Post-Petition Property in Chapter 13


People spend between three and five years in Chapter 13 bankruptcy, paying back creditors in whole or in part, curing mortgage and tax defaults, and accomplishing the many other things that Chapter 13 allows a person to do while reorganizing. Due to the length of the journey, at times an issue arises when a debtor has the good fortune to be the recipient of some extra money during the case. It usually doesn’t come up, but what happens when it does?

Well, first of all there is a difference in bankruptcy between property and income. The “best interests” test deal with property, and essentially says that creditors in a Chapter 13 should get what they would have gotten had the case been filed under Chapter 7. So, to check this test, one looks at the property, real or personal, tangible or intangible, of the debtor when the case was filed and nets out exempted property and hypothetical trustee fees and expenses. The result of this math is the minimum money that unsecured creditors get under a Chapter 13 plan.

Moving on, income is the focal point of the “best efforts” test in Chapter 13. The nuts and bolts of this get complicated and sometimes involve a means test, but the basic gist is that debtors must pay in their plan what’s left over during their stay in Chapter 13 after they pay their essential bills.

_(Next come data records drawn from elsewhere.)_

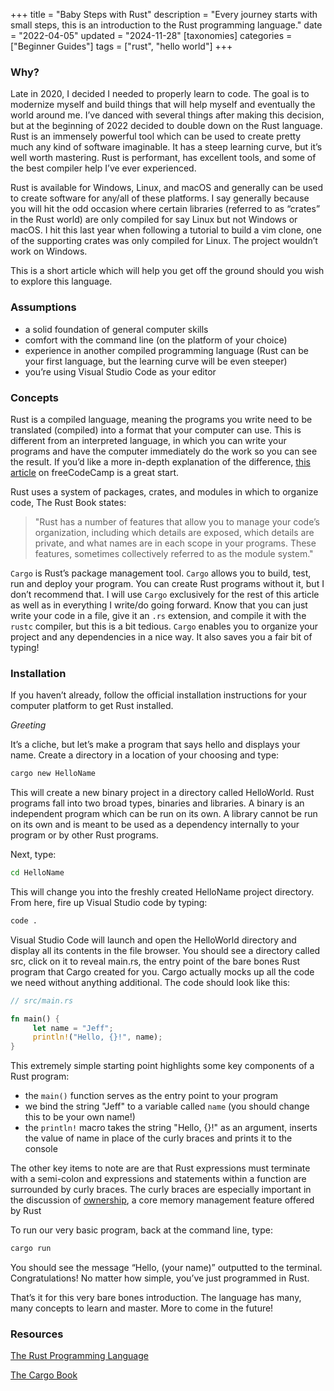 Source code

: +++
title = "Baby Steps with Rust"
description = "Every journey starts with small steps, this is an introduction to the Rust programming language."
date = "2022-04-05"
updated = "2024-11-28"
[taxonomies]
categories = ["Beginner Guides"]
tags = ["rust", "hello world"]
+++

### Why?

Late in 2020, I decided I needed to properly learn to code. The goal is to modernize myself and build things that will help myself and eventually the world around me. I’ve danced with several things after making this decision, but at the beginning of 2022 decided to double down on the Rust language. Rust is an immensely powerful tool which can be used to create pretty much any kind of software imaginable. It has a steep learning curve, but it’s well worth mastering. Rust is performant, has excellent tools, and some of the best compiler help I’ve ever experienced.

Rust is available for Windows, Linux, and macOS and generally can be used to create software for any/all of these platforms. I say generally because you will hit the odd occasion where certain libraries (referred to as “crates” in the Rust world) are only compiled for say Linux but not Windows or macOS. I hit this last year when following a tutorial to build a vim clone, one of the supporting crates was only compiled for Linux. The project wouldn’t work on Windows.

This is a short article which will help you get off the ground should you wish to explore this language.

### Assumptions

- a solid foundation of general computer skills
- comfort with the command line (on the platform of your choice)
- experience in another compiled programming language (Rust can be your first language, but the learning curve will be even steeper)
- you’re using Visual Studio Code as your editor

### Concepts

Rust is a compiled language, meaning the programs you write need to be translated (compiled) into a format that your computer can use. This is different from an interpreted language, in which you can write your programs and have the computer immediately do the work so you can see the result. If you’d like a more in-depth explanation of the difference, [this article](https://www.freecodecamp.org/news/compiled-versus-interpreted-languages/) on freeCodeCamp is a great start.

Rust uses a system of packages, crates, and modules in which to organize code, The Rust Book states:

> "Rust has a number of features that allow you to manage your code’s organization, including which details are exposed, which details are private, and what names are in each scope in your programs. These features, sometimes collectively referred to as the module system."

`Cargo` is Rust’s package management tool. `Cargo` allows you to build, test, run and deploy your program. You can create Rust programs without it, but I don’t recommend that. I will use `Cargo` exclusively for the rest of this article as well as in everything I write/do going forward. Know that you can just write your code in a file, give it an `.rs` extension, and compile it with the `rustc` compiler, but this is a bit tedious. `Cargo` enables you to organize your project and any dependencies in a nice way. It also saves you a fair bit of typing!

### Installation

If you haven’t already, follow the official installation instructions for your computer platform to get Rust installed.

_Greeting_

It’s a cliche, but let’s make a program that says hello and displays your name. Create a directory in a location of your choosing and type:

```bash
cargo new HelloName
```

This will create a new binary project in a directory called HelloWorld. Rust programs fall into two broad types, binaries and libraries. A binary is an independent program which can be run on its own. A library cannot be run on its own and is meant to be used as a dependency internally to your program or by other Rust programs.

Next, type:

```bash
cd HelloName
```

This will change you into the freshly created HelloName project directory. From here, fire up Visual Studio code by typing:

```bash
code .
```

Visual Studio Code will launch and open the HelloWorld directory and display all its contents in the file browser. You should see a directory called src, click on it to reveal main.rs, the entry point of the bare bones Rust program that Cargo created for you. Cargo actually mocks up all the code we need without anything additional. The code should look like this:

```rust
// src/main.rs

fn main() {
     let name = "Jeff";
     println!("Hello, {}!", name);
}
```

This extremely simple starting point highlights some key components of a Rust program:

- the `main()` function serves as the entry point to your program
- we bind the string "Jeff" to a variable called `name` (you should change this to be your own name!)
- the `println!` macro takes the string "Hello, {}!" as an argument, inserts the value of name in place of the curly braces and prints it to the console

The other key items to note are are that Rust expressions must terminate with a semi-colon and expressions and statements within a function are surrounded by curly braces. The curly braces are especially important in the discussion of [ownership](@/blog/2022/2022_07_14_the_memory_doesnt_remain.md), a core memory management feature offered by Rust

To run our very basic program, back at the command line, type:

```bash
cargo run
```

You should see the message “Hello, (your name)” outputted to the terminal. Congratulations! No matter how simple, you’ve just programmed in Rust.

That’s it for this very bare bones introduction. The language has many, many concepts to learn and master. More to come in the future!

### Resources

[The Rust Programming Language](https://doc.rust-lang.org/book/)

[The Cargo Book](https://doc.rust-lang.org/cargo/index.html)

So let’s imagine your aunt gives you $50,000 while you’re in a Chapter 13 bankruptcy. Is that income or property? The answer is that it’s both, but the more relevant question is how does it fit in with the two tests mentioned above. First, we are assuming that this windfall comes to the attention of the court through the trustee or your own lawyer. In practice, this often doesn’t happen because people don’t always share good news. However, let’s assume that the matter does come to the Chapter 13 trustee’s attention and there is a motion to modify your plan filed under Section 1329 of the Bankruptcy Code to increase the amount of your payout to your creditors.

First of all, it is improper to re-do the best interest test by factoring in the gift money like it existed on the filing date. It didn’t, and that new money has nothing whatsoever to do with what creditors would have received in a hypothetical Chapter 7 case. Some Chapter 13 trustee’s will ask for money on this basis, but it doesn’t stand much of a chance if you have a reasonably informed lawyer. What about the best efforts test?

This is more murky. Ever since the United States Supreme Court stated in Lanning that 11 U.S.C. 1325(b) was only a starting point for determining projected disposable income in a Chapter 13 case, the door has been open slightly wider for trustees to argue that a debtor with unexpected income should just pay more based on fairness. However, the trustee should not prevail in such an attempt when faced with knowledgeable and determined opposition. That is because the best efforts test is a test for confirming a plan. Once a plan is confirmed, it can only be modified under Section 1329 of the Code. That section does not make compliance with the Section 1322(b) “best efforts” test a requirement. See, e.g., IN RE COAY, Bankr.CD Ill. (2012). The bottom line is that this is an area in which a debtor’s attorney really proves their value by knowing the law and being ready to fight a trustee’s request for more money than they are legally entitled to obtain.